» YOUR OBJECTIVE: Report all lines of the data below that hold the word "State".

» EXERCISE INPUT:
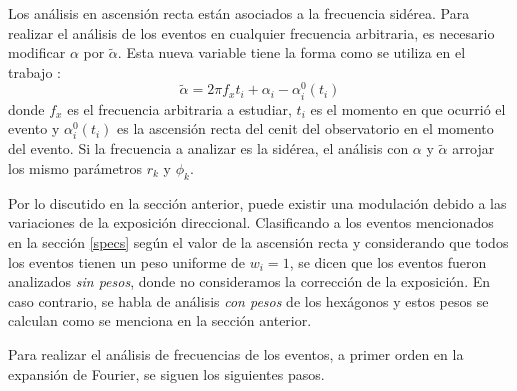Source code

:   Los análisis en ascensión recta están asociados a la frecuencia sidérea.  Para realizar el análisis de los eventos en cualquier frecuencia arbitraria, es necesario modificar $\alpha$ por $\tilde{\alpha}$. Esta nueva variable tiene la forma como se utiliza en el trabajo \cite{taborda}:
  \begin{equation}
    \tilde{\alpha} = 2\pi f_x t_i + \alpha_i - \alpha_i^0(t_i) \label{ra_mod}
  \end{equation}
  donde $f_x$ es el frecuencia arbitraria a estudiar, $t_i$ es el momento en que ocurrió el evento y $\alpha_i^0(t_i)$ es la ascensión recta del cenit del observatorio en el momento del evento. Si la frecuencia a analizar es la sidérea, el análisis con $\alpha$ y $\tilde{\alpha}$ arrojar los mismo parámetros $r_k$ y $\phi_k$.

  Por lo discutido en la sección anterior, puede existir una modulación debido a las variaciones de la exposición direccional.  Clasificando a los eventos mencionados en la sección \ref{specs} según el valor de la ascensión recta y considerando que todos los eventos tienen un peso uniforme de $w_i=1$, se dicen que los eventos fueron analizados \textit{sin pesos}, donde no consideramos la corrección de la exposición. En caso contrario, se habla de análisis \textit{con pesos} de los hexágonos  y estos pesos se calculan como se menciona en la sección anterior.

  Para realizar el análisis de frecuencias de los eventos, a primer orden en la expansión de Fourier, se siguen los siguientes pasos.

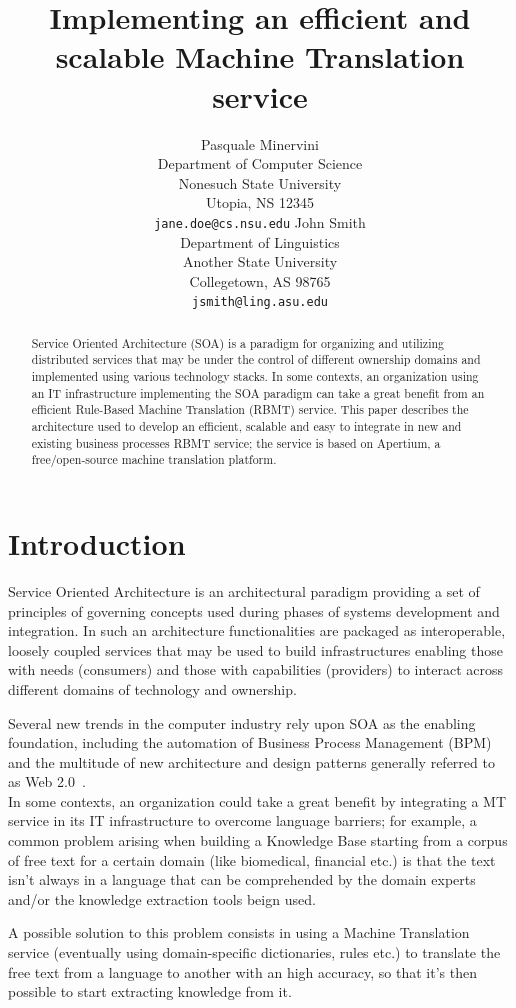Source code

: \documentclass[11pt]{article}
\title{Implementing an efficient and scalable Machine Translation service}
\author{Pasquale Minervini\\
  Department of Computer Science \\
  Nonesuch State University \\
  Utopia, NS 12345 \\
  {\tt jane.doe@cs.nsu.edu} \And
  John Smith \\
  Department of Linguistics \\
  Another State University \\
  Collegetown, AS 98765 \\  
  {\tt jsmith@ling.asu.edu}}
\date{}
\begin{document}
\maketitle

\begin{abstract}
Service Oriented Architecture (SOA) is a paradigm for organizing and utilizing distributed services that may be under the 
control of different ownership domains and implemented using various technology stacks. In some contexts, an organization
using an IT infrastructure implementing the SOA paradigm can take a great benefit from an efficient Rule-Based Machine 
Translation (RBMT) service. This paper describes the architecture used to develop an efficient, scalable and easy to integrate
in new and existing business processes RBMT service; the service is based on Apertium, a free/open-source machine translation platform.
\end{abstract}

\section{Introduction}

Service Oriented Architecture is an architectural paradigm providing  a set of principles of governing concepts used during phases 
of systems development and integration. In such an architecture functionalities are packaged as interoperable, loosely coupled
services that may be used to build infrastructures enabling those with needs (consumers) and those with capabilities (providers) 
to interact across different domains of technology and ownership.

Several new trends in the computer industry rely upon SOA as the enabling foundation, including the automation of Business Process 
Management (BPM) and the multitude of new architecture and design patterns generally referred to as Web 2.0~\cite{web20}.\\

In some contexts, an organization could take a great benefit by integrating a MT service in its IT infrastructure to overcome 
language barriers; for example, a common problem arising when building a Knowledge Base starting from a corpus of free text for
a certain domain (like biomedical, financial etc.) is that the text isn't always in a language that can be comprehended by the
domain experts and/or the knowledge extraction tools beign used.

A possible solution to this problem consists in using a Machine
Translation service (eventually using domain-specific dictionaries, rules etc.) to translate the free text from a language to
another with an high accuracy, so that it's then possible to start extracting knowledge from it.\\
\end{document}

» SOLUTION TO THIS TASK:
  Nonesuch State University \\
  Another State University \\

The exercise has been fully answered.